··· Record excerpts ···

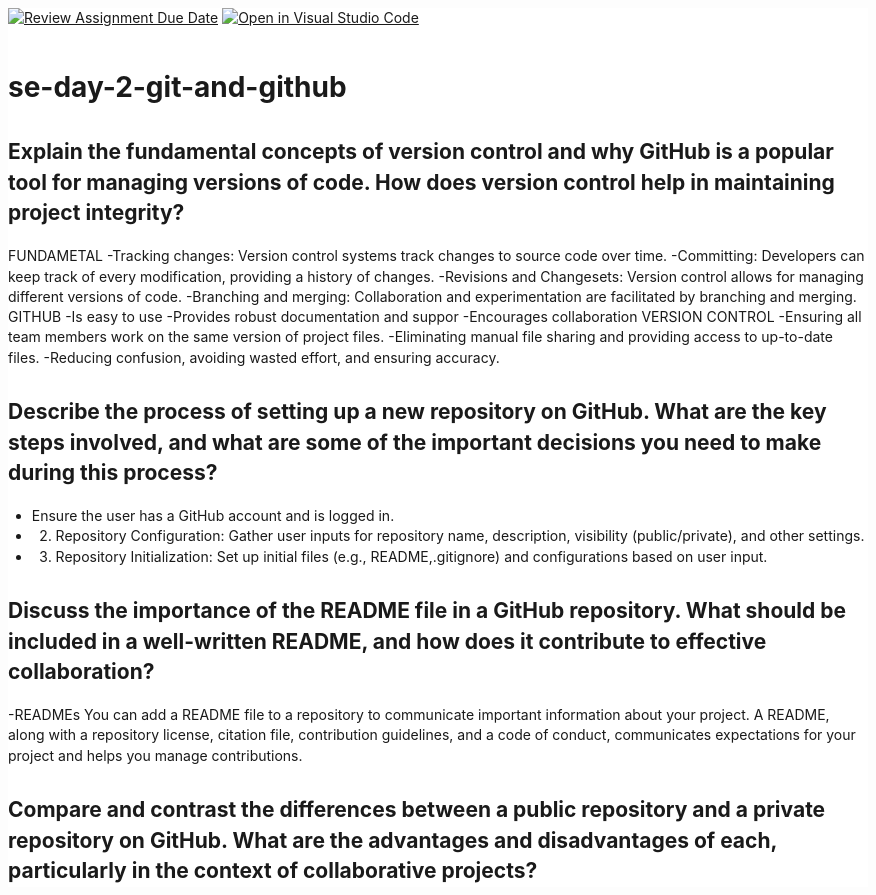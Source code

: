 [![Review Assignment Due Date](https://classroom.github.com/assets/deadline-readme-button-22041afd0340ce965d47ae6ef1cefeee28c7c493a6346c4f15d667ab976d596c.svg)](https://classroom.github.com/a/8wgCKhpZ)
[![Open in Visual Studio Code](https://classroom.github.com/assets/open-in-vscode-2e0aaae1b6195c2367325f4f02e2d04e9abb55f0b24a779b69b11b9e10269abc.svg)](https://classroom.github.com/online_ide?assignment_repo_id=16066879&assignment_repo_type=AssignmentRepo)
# se-day-2-git-and-github
## Explain the fundamental concepts of version control and why GitHub is a popular tool for managing versions of code. How does version control help in maintaining project integrity?

FUNDAMETAL
-Tracking changes: Version control systems track changes to source code over time.
-Committing: Developers can keep track of every modification, providing a history of changes.
-Revisions and Changesets: Version control allows for managing different versions of code.
-Branching and merging: Collaboration and experimentation are facilitated by branching and merging.
GITHUB
-Is easy to use
-Provides robust documentation and suppor
-Encourages collaboration
VERSION CONTROL
-Ensuring all team members work on the same version of project files.
-Eliminating manual file sharing and providing access to up-to-date files.
-Reducing confusion, avoiding wasted effort, and ensuring accuracy.

## Describe the process of setting up a new repository on GitHub. What are the key steps involved, and what are some of the important decisions you need to make during this process?

- Ensure the user has a GitHub account and is logged in.
- 2. Repository Configuration: Gather user inputs for repository name, description, visibility (public/private), 
     and other settings.
- 3. Repository Initialization: Set up initial files (e.g., README,.gitignore) and configurations based on user input.

## Discuss the importance of the README file in a GitHub repository. What should be included in a well-written README, and how does it contribute to effective collaboration?

-READMEs You can add a README file to a repository to communicate important information about your project. A 
 README, along with a repository license, citation file, contribution guidelines, and a code of conduct, 
 communicates expectations for your project and helps you manage contributions.

## Compare and contrast the differences between a public repository and a private repository on GitHub. What are the advantages and disadvantages of each, particularly in the context of collaborative projects?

···

### Assignment
Starting at the line above that contains "-READMEs You can", write out each line exactly until the line that contains "communicates expectations for" has been written, and stop there.

### Response box
-READMEs You can add a README file to a repository to communicate important information about your project. A 
 README, along with a repository license, citation file, contribution guidelines, and a code of conduct, 
 communicates expectations for your project and helps you manage contributions.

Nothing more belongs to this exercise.